UniversNews (Santé) – Le jeûne du Ramadan est envisageable pour de nombreux cardiaques stables, mais présente des risques pour les cas sévères (insuffisance cardiaque décompensée, angine instable, post-opératoire récent). Une consultation médicale 6 à 8 semaines avant est indispensable pour ajuster le traitement et évaluer la capacité à jeûner, en privilégiant une alimentation équilibrée et une hydratation suffisante.
- Qui peut jeûner ? Les patients stables, avec une bonne fonction ventriculaire (FEVG 35%), sans signes de gravité.
- Contre-indications : Insuffisance cardiaque sévère (NYHA III-IV), angine de poitrine instable, hypertension non contrôlée, ou hospitalisation récente.
- Alimentation : Éviter les repas copieux, très salés ou gras.

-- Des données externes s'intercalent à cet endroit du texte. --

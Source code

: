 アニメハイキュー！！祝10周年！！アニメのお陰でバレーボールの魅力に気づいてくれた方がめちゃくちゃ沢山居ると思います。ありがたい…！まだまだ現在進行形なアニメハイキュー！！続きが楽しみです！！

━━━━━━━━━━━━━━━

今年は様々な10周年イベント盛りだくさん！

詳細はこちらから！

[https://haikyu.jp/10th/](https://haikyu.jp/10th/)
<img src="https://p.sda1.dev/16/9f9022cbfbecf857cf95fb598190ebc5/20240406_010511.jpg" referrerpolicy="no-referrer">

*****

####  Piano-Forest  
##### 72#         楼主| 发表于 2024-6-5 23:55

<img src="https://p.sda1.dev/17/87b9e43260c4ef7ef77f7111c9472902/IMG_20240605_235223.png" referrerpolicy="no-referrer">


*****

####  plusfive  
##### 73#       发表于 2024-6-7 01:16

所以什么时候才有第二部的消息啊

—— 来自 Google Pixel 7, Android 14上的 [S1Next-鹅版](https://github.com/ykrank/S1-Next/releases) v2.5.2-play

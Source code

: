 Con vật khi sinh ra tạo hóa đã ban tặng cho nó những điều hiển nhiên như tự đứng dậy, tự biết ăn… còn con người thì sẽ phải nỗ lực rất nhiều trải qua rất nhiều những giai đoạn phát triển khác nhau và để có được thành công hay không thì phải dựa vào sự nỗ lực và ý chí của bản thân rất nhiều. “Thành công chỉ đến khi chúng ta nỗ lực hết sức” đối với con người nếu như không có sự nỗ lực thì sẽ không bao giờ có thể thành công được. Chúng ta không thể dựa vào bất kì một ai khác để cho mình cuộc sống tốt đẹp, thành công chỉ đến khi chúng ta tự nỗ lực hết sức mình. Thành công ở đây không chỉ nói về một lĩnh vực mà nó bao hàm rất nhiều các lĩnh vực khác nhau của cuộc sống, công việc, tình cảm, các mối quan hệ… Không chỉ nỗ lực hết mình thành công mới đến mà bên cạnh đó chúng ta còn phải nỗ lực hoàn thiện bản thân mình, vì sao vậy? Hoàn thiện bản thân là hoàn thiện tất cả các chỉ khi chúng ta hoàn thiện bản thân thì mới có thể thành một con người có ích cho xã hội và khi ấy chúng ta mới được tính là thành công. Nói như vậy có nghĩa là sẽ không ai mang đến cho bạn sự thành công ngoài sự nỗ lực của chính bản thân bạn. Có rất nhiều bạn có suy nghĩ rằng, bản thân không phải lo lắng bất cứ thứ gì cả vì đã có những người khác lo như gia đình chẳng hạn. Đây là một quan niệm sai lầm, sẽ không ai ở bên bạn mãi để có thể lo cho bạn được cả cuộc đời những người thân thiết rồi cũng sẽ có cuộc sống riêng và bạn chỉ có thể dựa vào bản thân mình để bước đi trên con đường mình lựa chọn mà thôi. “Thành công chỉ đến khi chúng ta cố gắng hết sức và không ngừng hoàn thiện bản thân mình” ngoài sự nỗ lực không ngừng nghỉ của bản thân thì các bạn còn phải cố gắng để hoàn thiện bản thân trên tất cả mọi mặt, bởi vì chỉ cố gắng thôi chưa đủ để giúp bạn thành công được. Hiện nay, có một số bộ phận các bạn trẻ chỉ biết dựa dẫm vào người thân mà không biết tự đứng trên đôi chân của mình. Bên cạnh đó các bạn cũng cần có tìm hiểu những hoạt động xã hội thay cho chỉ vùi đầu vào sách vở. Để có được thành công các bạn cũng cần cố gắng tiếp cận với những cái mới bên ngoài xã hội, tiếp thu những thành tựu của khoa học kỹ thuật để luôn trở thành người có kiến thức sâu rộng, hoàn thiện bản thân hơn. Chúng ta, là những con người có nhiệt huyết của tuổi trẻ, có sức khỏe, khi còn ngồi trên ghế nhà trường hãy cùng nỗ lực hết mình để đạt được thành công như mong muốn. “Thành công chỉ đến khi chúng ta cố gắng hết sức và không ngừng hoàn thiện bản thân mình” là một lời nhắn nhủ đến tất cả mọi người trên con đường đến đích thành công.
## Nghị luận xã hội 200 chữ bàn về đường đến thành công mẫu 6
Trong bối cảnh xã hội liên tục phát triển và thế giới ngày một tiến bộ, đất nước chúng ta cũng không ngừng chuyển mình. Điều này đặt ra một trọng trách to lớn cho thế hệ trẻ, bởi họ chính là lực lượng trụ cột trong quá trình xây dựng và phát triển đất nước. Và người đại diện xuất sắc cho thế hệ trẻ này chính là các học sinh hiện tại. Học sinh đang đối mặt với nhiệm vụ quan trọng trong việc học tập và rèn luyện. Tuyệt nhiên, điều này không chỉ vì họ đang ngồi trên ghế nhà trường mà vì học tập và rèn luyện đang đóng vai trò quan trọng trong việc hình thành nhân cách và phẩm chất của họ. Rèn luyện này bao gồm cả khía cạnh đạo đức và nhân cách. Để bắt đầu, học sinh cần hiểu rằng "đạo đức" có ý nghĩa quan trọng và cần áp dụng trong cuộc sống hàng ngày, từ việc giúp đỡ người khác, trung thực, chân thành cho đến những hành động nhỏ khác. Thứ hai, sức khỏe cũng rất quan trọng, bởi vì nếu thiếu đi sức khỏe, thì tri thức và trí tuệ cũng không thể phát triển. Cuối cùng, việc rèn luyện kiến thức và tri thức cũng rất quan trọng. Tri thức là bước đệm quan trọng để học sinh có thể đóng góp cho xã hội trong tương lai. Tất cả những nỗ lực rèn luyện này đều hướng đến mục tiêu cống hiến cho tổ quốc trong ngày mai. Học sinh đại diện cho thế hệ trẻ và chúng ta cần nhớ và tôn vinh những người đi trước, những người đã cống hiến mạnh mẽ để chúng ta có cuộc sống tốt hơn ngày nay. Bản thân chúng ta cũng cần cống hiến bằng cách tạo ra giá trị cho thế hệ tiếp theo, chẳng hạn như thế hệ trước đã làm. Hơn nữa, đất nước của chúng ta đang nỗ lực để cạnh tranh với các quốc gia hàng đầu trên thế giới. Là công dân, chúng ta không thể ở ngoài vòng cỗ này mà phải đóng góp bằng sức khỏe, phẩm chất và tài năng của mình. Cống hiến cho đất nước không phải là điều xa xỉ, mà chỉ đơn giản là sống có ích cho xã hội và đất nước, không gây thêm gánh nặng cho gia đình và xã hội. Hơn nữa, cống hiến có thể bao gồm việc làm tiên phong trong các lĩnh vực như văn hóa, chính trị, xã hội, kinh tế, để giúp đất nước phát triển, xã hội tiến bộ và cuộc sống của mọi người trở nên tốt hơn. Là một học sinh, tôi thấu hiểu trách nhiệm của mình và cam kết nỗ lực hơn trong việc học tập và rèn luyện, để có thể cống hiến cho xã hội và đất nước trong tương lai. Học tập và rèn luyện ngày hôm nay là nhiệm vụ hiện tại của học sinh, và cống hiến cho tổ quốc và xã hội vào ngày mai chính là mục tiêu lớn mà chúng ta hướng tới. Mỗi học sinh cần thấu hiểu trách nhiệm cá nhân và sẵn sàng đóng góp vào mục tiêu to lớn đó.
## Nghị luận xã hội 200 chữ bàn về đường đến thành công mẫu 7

Privilégier une rupture du jeûne légère et une hydratation abondante entre le ftour et le shour.
- Surveillance : En cas de douleurs thoraciques, essoufflement, vertiges ou palpitations, le jeûne doit être arrêté immédiatement.
La gestion du jeûne doit être individualisée par le cardiologue pour éviter les risques de déshydratation, d’hypotension ou de thrombose.
« Les patients cardiaques autorisés à jeûner durant le mois de Ramadan doivent rompre immédiatement le jeûne en cas d’apparition de signes d’alerte comme les douleurs thoraciques, la fatigue intense et l’essoufflement », a souligné Dr Sami Milouchi, chef du service de cardiologie à l’hôpital universitaire de Médenine.
Intervenant dans une émission télévisée de l’agence TAP, le spécialiste a mis l’accent sur la nécessité de consulter un médecin ou de se rendre au service des urgences le plus proche afin d’éviter de graves complications de santé.
Il a ajouté que la fatigue extrême, les évanouissements, l’accélération ou l’irrégularité du rythme cardiaque sont également des signes d’alerte qui ne doivent pas être négligés, aussi bien chez les patients cardiaques que chez des personnes ne souffrant pas de maladies chroniques.